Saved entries
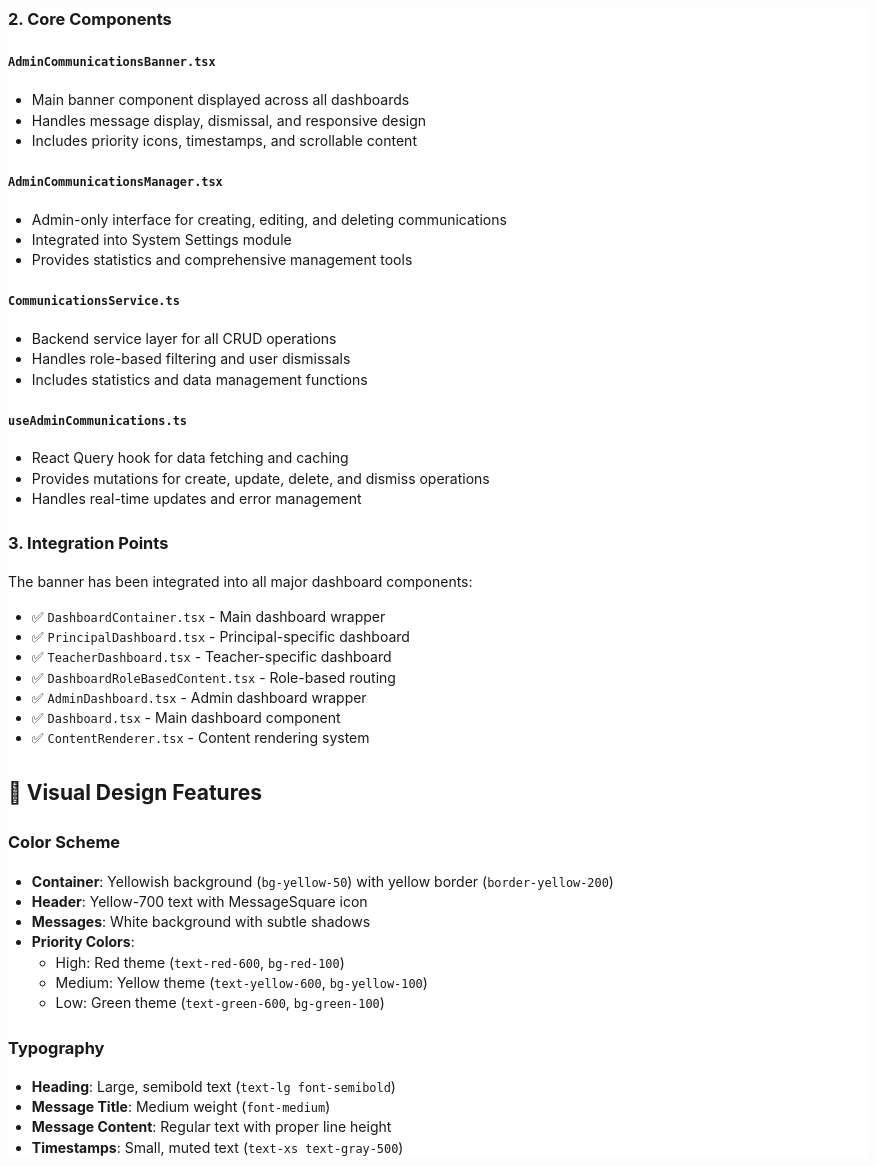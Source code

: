 ### 2. Core Components

#### `AdminCommunicationsBanner.tsx`

- Main banner component displayed across all dashboards
- Handles message display, dismissal, and responsive design
- Includes priority icons, timestamps, and scrollable content

#### `AdminCommunicationsManager.tsx`

- Admin-only interface for creating, editing, and deleting communications
- Integrated into System Settings module
- Provides statistics and comprehensive management tools

#### `CommunicationsService.ts`

- Backend service layer for all CRUD operations
- Handles role-based filtering and user dismissals
- Includes statistics and data management functions

#### `useAdminCommunications.ts`

- React Query hook for data fetching and caching
- Provides mutations for create, update, delete, and dismiss operations
- Handles real-time updates and error management

### 3. Integration Points

The banner has been integrated into all major dashboard components:

- ✅ `DashboardContainer.tsx` - Main dashboard wrapper
- ✅ `PrincipalDashboard.tsx` - Principal-specific dashboard
- ✅ `TeacherDashboard.tsx` - Teacher-specific dashboard
- ✅ `DashboardRoleBasedContent.tsx` - Role-based routing
- ✅ `AdminDashboard.tsx` - Admin dashboard wrapper
- ✅ `Dashboard.tsx` - Main dashboard component
- ✅ `ContentRenderer.tsx` - Content rendering system

## 🎨 Visual Design Features

### Color Scheme

- **Container**: Yellowish background (`bg-yellow-50`) with yellow border (`border-yellow-200`)
- **Header**: Yellow-700 text with MessageSquare icon
- **Messages**: White background with subtle shadows
- **Priority Colors**:
  - High: Red theme (`text-red-600`, `bg-red-100`)
  - Medium: Yellow theme (`text-yellow-600`, `bg-yellow-100`)
  - Low: Green theme (`text-green-600`, `bg-green-100`)

### Typography

- **Heading**: Large, semibold text (`text-lg font-semibold`)
- **Message Title**: Medium weight (`font-medium`)
- **Message Content**: Regular text with proper line height
- **Timestamps**: Small, muted text (`text-xs text-gray-500`)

* [DESCRIPTION OF THE TASK] Beginning with the line that contains "- Medium: Yellow", set down every line through the end of the data without change.

* [WRITTEN ANSWER]
  - Medium: Yellow theme (`text-yellow-600`, `bg-yellow-100`)
  - Low: Green theme (`text-green-600`, `bg-green-100`)

### Typography

- **Heading**: Large, semibold text (`text-lg font-semibold`)
- **Message Title**: Medium weight (`font-medium`)
- **Message Content**: Regular text with proper line height
- **Timestamps**: Small, muted text (`text-xs text-gray-500`)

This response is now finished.